==== DATA SHOWN ====

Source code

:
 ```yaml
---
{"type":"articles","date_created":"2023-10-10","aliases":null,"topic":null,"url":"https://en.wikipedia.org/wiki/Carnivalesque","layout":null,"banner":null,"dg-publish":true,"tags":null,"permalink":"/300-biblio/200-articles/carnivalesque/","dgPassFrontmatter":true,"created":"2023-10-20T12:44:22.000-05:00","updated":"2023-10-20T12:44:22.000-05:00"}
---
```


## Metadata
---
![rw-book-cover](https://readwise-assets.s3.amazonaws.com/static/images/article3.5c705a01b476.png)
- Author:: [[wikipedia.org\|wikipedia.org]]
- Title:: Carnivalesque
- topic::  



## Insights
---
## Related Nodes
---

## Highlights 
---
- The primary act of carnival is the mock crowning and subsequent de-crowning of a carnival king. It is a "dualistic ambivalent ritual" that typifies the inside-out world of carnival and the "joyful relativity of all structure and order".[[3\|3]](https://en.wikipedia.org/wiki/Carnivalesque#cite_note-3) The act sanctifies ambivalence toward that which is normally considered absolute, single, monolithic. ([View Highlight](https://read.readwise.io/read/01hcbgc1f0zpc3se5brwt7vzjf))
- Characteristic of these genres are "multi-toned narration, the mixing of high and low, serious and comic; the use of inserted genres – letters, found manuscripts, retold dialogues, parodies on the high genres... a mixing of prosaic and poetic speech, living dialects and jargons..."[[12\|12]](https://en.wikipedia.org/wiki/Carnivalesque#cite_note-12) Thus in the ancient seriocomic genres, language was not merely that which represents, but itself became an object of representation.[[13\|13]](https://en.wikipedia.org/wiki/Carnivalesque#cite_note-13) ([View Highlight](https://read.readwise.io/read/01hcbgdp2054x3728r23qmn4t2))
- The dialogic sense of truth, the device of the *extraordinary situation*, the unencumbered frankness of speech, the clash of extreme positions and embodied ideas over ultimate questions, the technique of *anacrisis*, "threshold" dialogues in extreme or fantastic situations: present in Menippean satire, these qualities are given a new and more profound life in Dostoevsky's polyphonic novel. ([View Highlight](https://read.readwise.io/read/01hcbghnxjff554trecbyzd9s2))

====

TASK DETAILS
From the line that contains "## Insights" down to the final line of the entries, print every line exactly as it is, and only those lines.

OUTPUT
## Insights
---
## Related Nodes
---

## Highlights 
---
- The primary act of carnival is the mock crowning and subsequent de-crowning of a carnival king. It is a "dualistic ambivalent ritual" that typifies the inside-out world of carnival and the "joyful relativity of all structure and order".[[3\|3]](https://en.wikipedia.org/wiki/Carnivalesque#cite_note-3) The act sanctifies ambivalence toward that which is normally considered absolute, single, monolithic. ([View Highlight](https://read.readwise.io/read/01hcbgc1f0zpc3se5brwt7vzjf))
- Characteristic of these genres are "multi-toned narration, the mixing of high and low, serious and comic; the use of inserted genres – letters, found manuscripts, retold dialogues, parodies on the high genres... a mixing of prosaic and poetic speech, living dialects and jargons..."[[12\|12]](https://en.wikipedia.org/wiki/Carnivalesque#cite_note-12) Thus in the ancient seriocomic genres, language was not merely that which represents, but itself became an object of representation.[[13\|13]](https://en.wikipedia.org/wiki/Carnivalesque#cite_note-13) ([View Highlight](https://read.readwise.io/read/01hcbgdp2054x3728r23qmn4t2))
- The dialogic sense of truth, the device of the *extraordinary situation*, the unencumbered frankness of speech, the clash of extreme positions and embodied ideas over ultimate questions, the technique of *anacrisis*, "threshold" dialogues in extreme or fantastic situations: present in Menippean satire, these qualities are given a new and more profound life in Dostoevsky's polyphonic novel. ([View Highlight](https://read.readwise.io/read/01hcbghnxjff554trecbyzd9s2))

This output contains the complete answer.